# Task prompt:
The answer must be every line of the records in which the string "enumerate" appears.

------------------------------------

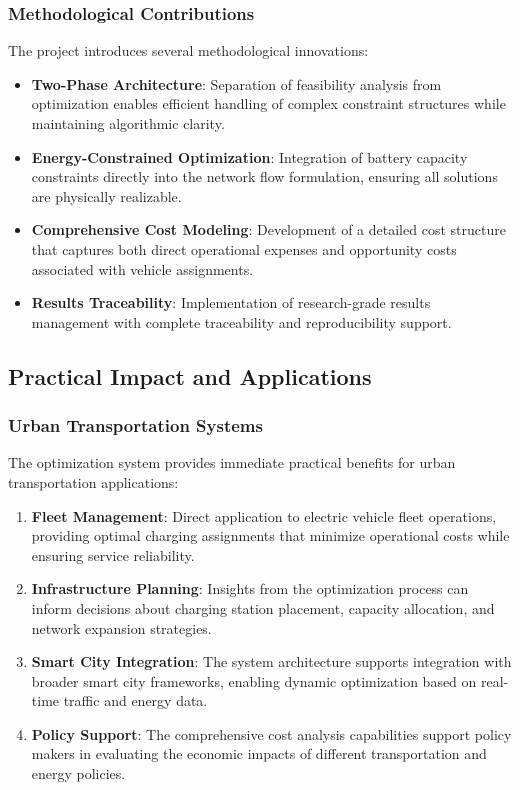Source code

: \documentclass[12pt,a4paper]{article}
\begin{document}
\subsubsection{Methodological Contributions}

The project introduces several methodological innovations:

\begin{itemize}
\item \textbf{Two-Phase Architecture}: Separation of feasibility analysis from optimization enables efficient handling of complex constraint structures while maintaining algorithmic clarity.

\item \textbf{Energy-Constrained Optimization}: Integration of battery capacity constraints directly into the network flow formulation, ensuring all solutions are physically realizable.

\item \textbf{Comprehensive Cost Modeling}: Development of a detailed cost structure that captures both direct operational expenses and opportunity costs associated with vehicle assignments.

\item \textbf{Results Traceability}: Implementation of research-grade results management with complete traceability and reproducibility support.
\end{itemize}

\subsection{Practical Impact and Applications}

\subsubsection{Urban Transportation Systems}

The optimization system provides immediate practical benefits for urban transportation applications:

\begin{enumerate}
\item \textbf{Fleet Management}: Direct application to electric vehicle fleet operations, providing optimal charging assignments that minimize operational costs while ensuring service reliability.

\item \textbf{Infrastructure Planning}: Insights from the optimization process can inform decisions about charging station placement, capacity allocation, and network expansion strategies.

\item \textbf{Smart City Integration}: The system architecture supports integration with broader smart city frameworks, enabling dynamic optimization based on real-time traffic and energy data.

\item \textbf{Policy Support}: The comprehensive cost analysis capabilities support policy makers in evaluating the economic impacts of different transportation and energy policies.
\end{enumerate}
\end{document}
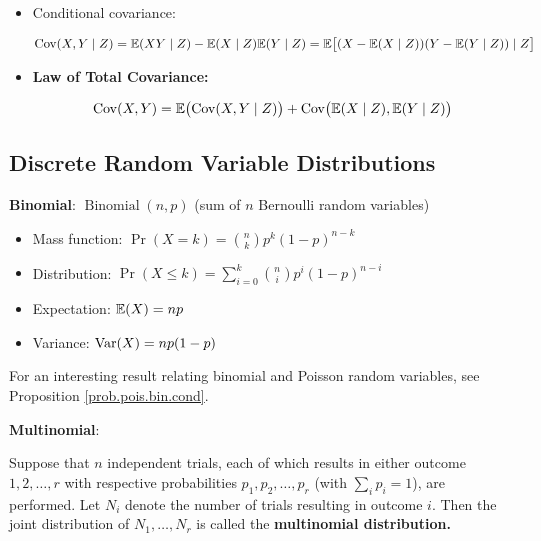 \begin{itemize}
\begin{itemize}
\begin{theorem}
\begin{enumerate}[(a)]
\end{enumerate}
\end{theorem}

\item \begin{definition} Conditional covariance: 

\[
\mathrm{Cov}(X, Y \mid Z) = \mathbb{E}(XY \mid Z) - \mathbb{E}(X \mid Z) \mathbb{E}(Y \mid Z) = \mathbb{E} \big[ (X - \mathbb{E}(X \mid Z))(Y - \mathbb{E}(Y \mid Z)) \mid Z\big]
\] \end{definition}

\item \begin{theorem} \textbf{Law of Total Covariance:}

\[
\mathrm{Cov}(X, Y) = \mathbb{E}\big(\mathrm{Cov}(X, Y \mid Z) \big) + \mathrm{Cov} \big(\mathbb{E}(X \mid Z), \mathbb{E}(Y \mid Z) \big)
\]
\end{theorem}

\end{itemize}

\end{itemize}

\subsection{Discrete Random Variable Distributions}

\textbf{Binomial}: \(\operatorname{Binomial}(n, p)\) (sum of \(n\) Bernoulli random variables)

\begin{itemize}

\item Mass function: \(\Pr(X = k) = \binom{n}{k}p^k(1-p)^{n-k}  \)

\item Distribution: \(\Pr(X \leq k) = \sum_{i=0}^k \binom{n}{i}p^i(1-p)^{n-i} \)

\item Expectation: \(\mathbb{E}(X) = np \)

\item Variance: \(\mathrm{Var}(X) = np(1-p) \)

\end{itemize}

For an interesting result relating binomial and Poisson random variables, see Proposition \ref{prob.pois.bin.cond}.

\textbf{Multinomial}: 

\begin{definition}\label{prob.ross.multinomial.dist.def} Suppose that \(n\) independent trials, each of which results in either outcome \(1, 2, \ldots, r\) with respective probabilities \(p_1, p_2, \ldots, p_r\) (with \(\sum_{i} p_i = 1\)), are performed. Let \(N_i\) denote the number of trials resulting in outcome \(i\). Then the joint distribution of \(N_1, \ldots, N_r\) is called the \textbf{multinomial distribution.}

\end{definition}

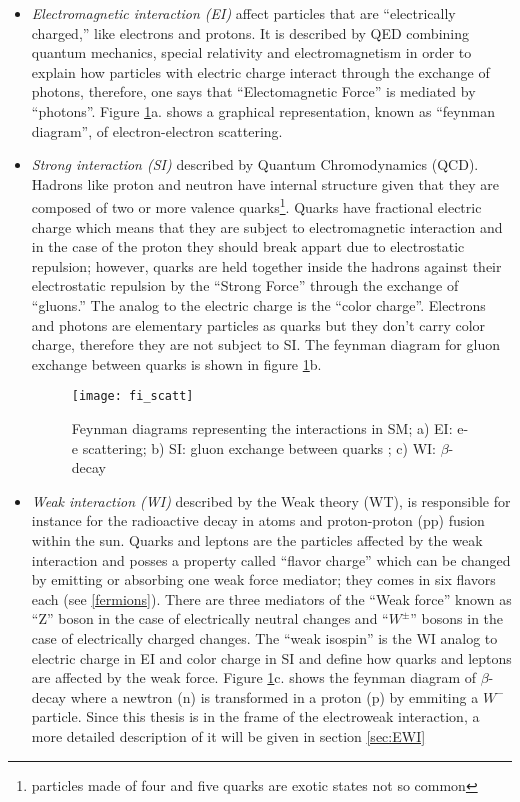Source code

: \begin{itemize}

\item \textit{Electromagnetic interaction (EI)} affect particles that are ``electrically charged,'' like electrons and protons. It is described by QED combining quantum mechanics, special relativity and electromagnetism in order to explain how particles with electric charge interact through the exchange of photons, therefore, one says that ``Electomagnetic Force'' is mediated by ``photons''. Figure \ref{fi_scatt}a.  shows a graphical representation, known as ``feynman diagram'', of electron-electron scattering.    

\item \textit{Strong interaction (SI)} described by Quantum Chromodynamics (QCD). Hadrons like proton and neutron have internal structure given that they are composed of two or more valence quarks\footnote{particles made of four and five quarks are exotic states not so common}. Quarks have fractional electric charge which means that they are subject to electromagnetic interaction and in the case of the proton they should break appart due to electrostatic repulsion; however, quarks are held together inside the hadrons against their electrostatic repulsion by the ``Strong Force'' through the exchange of ``gluons.'' The analog to the electric charge is the ``color charge''. Electrons and photons are elementary particles as quarks but they don't carry color charge, therefore they are not subject to SI. The feynman diagram for gluon exchange between quarks is shown in figure \ref{fi_scatt}b.  

\begin{figure}[h!]
\centering
    \texttt{[image: fi\_scatt]}
\caption[SM interactions diagrams]{Feynman diagrams representing the interactions in SM; a) EI: e-e scattering; b) SI: gluon exchange between quarks ; c) WI: $\beta$-decay }
\label{fi_scatt}
\end{figure}

\item \textit{Weak interaction (WI)} described by the Weak theory (WT), is responsible for instance for the radioactive decay in atoms and proton-proton (pp) fusion within the sun. Quarks and leptons are the particles affected by the weak interaction and posses a property called ``flavor charge'' which can be changed by emitting or absorbing one weak force mediator; they comes in six flavors each (see \ref{fermions}). There are three mediators of the ``Weak force'' known as ``Z'' boson in the case of electrically neutral changes and ``$W^\pm$'' bosons in the case of electrically charged changes. The ``weak isospin'' is the WI analog to electric charge in EI and color charge in SI and define how quarks and leptons are affected by the weak force. Figure \ref{fi_scatt}c. shows the feynman diagram of $\beta$-decay where a newtron (n) is transformed in a proton (p) by emmiting a $W^-$ particle. Since this thesis is in the frame of the electroweak interaction, a more detailed description of it will be given in section \ref{sec:EWI}


\end{itemize}
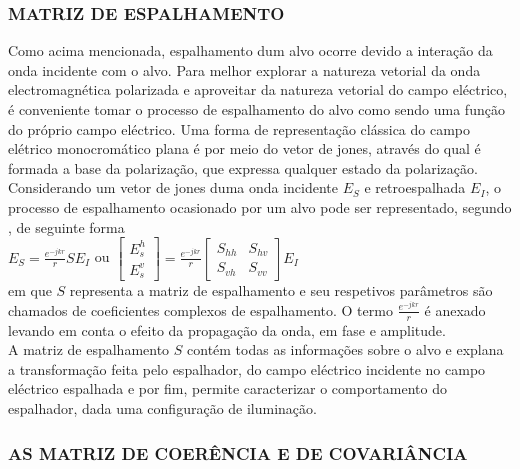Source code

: \documentclass[a4paper,12pt]{article}
\begin{document}
\subsubsection{MATRIZ DE ESPALHAMENTO}
Como acima mencionada, espalhamento dum alvo ocorre devido a interação da onda incidente com o alvo. Para melhor explorar a natureza vetorial da onda electromagnética polarizada e aproveitar da natureza vetorial do campo eléctrico, é conveniente tomar o processo de espalhamento do alvo como sendo uma função do próprio campo eléctrico. Uma forma de representação clássica do campo elétrico monocromático plana é por meio do vetor de jones, através do qual é formada a base da polarização, que expressa qualquer estado da polarização. Considerando um vetor de jones duma onda incidente $E_{S}$ e  retroespalhada $E_{I}$, o processo de espalhamento ocasionado por um alvo pode ser representado, segundo \cite{jong:2009}, de seguinte forma \\ 

$E_{S} = \frac{e^{-jkr}}{r} S  E_{I}$ ou 
$\left[\begin{array}{c}
     E^h_{s} \\
     E^v_{s} 
 \end{array}\right] = \frac{e^{-jkr}}{r}   
 \left[\begin{array}{cc}
     S_{hh} & S_{hv} \\
     S_{vh} & S_{vv}
 \end{array}\right]E_{I}$ \\
 
em que $S$ representa a matriz de espalhamento e seu respetivos parâmetros são chamados de coeficientes complexos de espalhamento. O termo  $\frac{e^{-jkr}}{r}$ é anexado levando em conta o efeito da propagação da onda, em fase e amplitude.\\

A matriz de espalhamento $S$ contém todas as informações sobre o alvo e explana a transformação feita pelo espalhador, do campo eléctrico incidente no campo eléctrico espalhada e por fim, permite caracterizar o comportamento do espalhador, dada uma configuração de iluminação.\\

\subsubsection{AS MATRIZ DE COERÊNCIA E DE COVARIÂNCIA}
\label{subsec:Mc}
\end{document}
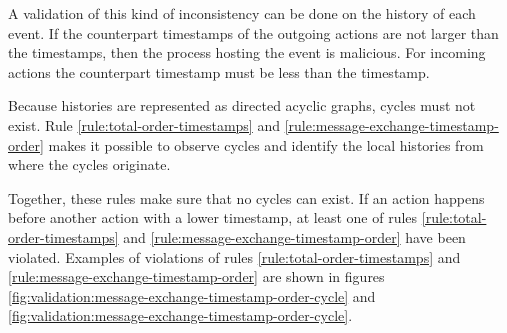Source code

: 	\noindent A validation of this kind of inconsistency can be done on the history of each event. If the counterpart timestamps of the outgoing actions are not larger than the timestamps, then the process hosting the event is malicious. For incoming actions the counterpart timestamp must be less than the timestamp.
	
	\newpar Because histories are represented as directed acyclic graphs, cycles must not exist. Rule \ref{rule:total-order-timestamps} and \ref{rule:message-exchange-timestamp-order} makes it possible to observe cycles and identify the local histories from where the cycles originate.
	
	Together, these rules make sure that no cycles can exist. If an action happens before another action with a lower timestamp, at least one of rules \ref{rule:total-order-timestamps} and \ref{rule:message-exchange-timestamp-order} have been violated. Examples of violations of rules \ref{rule:total-order-timestamps} and \ref{rule:message-exchange-timestamp-order} are shown in figures \ref{fig:validation:message-exchange-timestamp-order-cycle} and \ref{fig:validation:message-exchange-timestamp-order-cycle}.
	
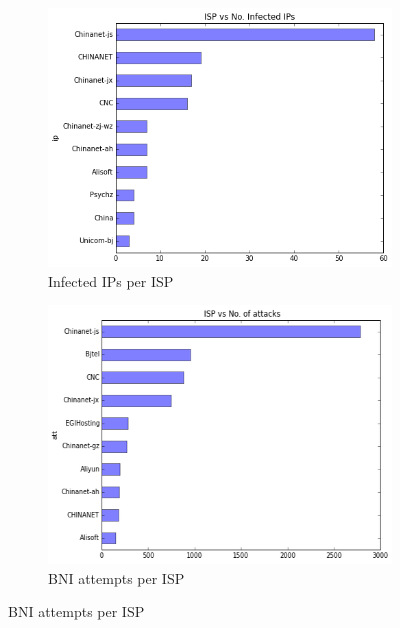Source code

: \begin{figure}[ht]
    \begin{subfigure}[ht]{0.5\linewidth}
        \caption{Infected IPs per ISP}
    \centering
    \includegraphics[width=\linewidth]{images/isp_no_ip}
    \end{subfigure}
\quad
    \begin{subfigure}[ht]{0.5\textwidth}
    \caption{BNI attempts per ISP}
    \centering
    \includegraphics[width=\linewidth]{images/isp_no_att}
    \end{subfigure}

\end{figure}
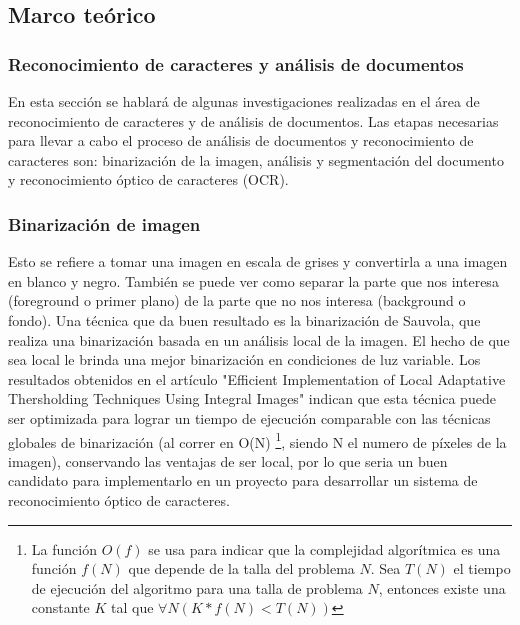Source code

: \documentclass[a4paper, 11pt, oneside]{article}
\begin{document}
	\subsection {Marco teórico}
	\subsubsection{Reconocimiento de caracteres y análisis de documentos}
	En esta sección se hablará de algunas investigaciones realizadas en el área
	de reconocimiento de caracteres y de análisis de documentos.
	Las etapas necesarias para llevar a cabo el proceso de análisis de documentos
	y reconocimiento de caracteres son: binarización de la imagen, análisis y
	segmentación del documento y reconocimiento óptico de caracteres (OCR).
	
	\subsubsection{Binarización de imagen}
	Esto se refiere a tomar una imagen en escala de grises y convertirla a una 
	imagen en blanco y negro. También se puede ver como separar la parte que nos interesa
	(foreground o primer plano) de la parte que no nos interesa (background o fondo).
	Una técnica que da buen resultado es la binarización de Sauvola,
	que realiza una binarización basada en un análisis local de la imagen. El hecho de
	que sea local le brinda una mejor binarización en condiciones de luz variable. Los 
    resultados obtenidos en el artículo "Efficient Implementation of Local Adaptative 
    Thersholding Techniques Using Integral Images" indican que esta técnica puede ser
    optimizada para lograr un tiempo de ejecución comparable con las técnicas globales de 
    binarización (al correr en O(N) \footnote{La función $O(f)$ se usa para indicar que la complejidad
    algorítmica es una función $f(N)$ que depende de la talla del problema $N$. Sea $T(N)$ el tiempo de 
    ejecución del algoritmo para una talla de problema $N$, entonces existe una constante $K$ tal que 
    $\forall N ( K*f(N) < T(N) ) $}, siendo N el numero de píxeles de la imagen),
    conservando	las ventajas de ser local, por lo que seria un buen candidato para implementarlo en un 
    proyecto para desarrollar un sistema de reconocimiento óptico de caracteres.
	
\end{document}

------------------------------------

# Answer to this task:
\begin{enumerate}
\end{enumerate}
\begin{enumerate}[(a)]
\end{enumerate}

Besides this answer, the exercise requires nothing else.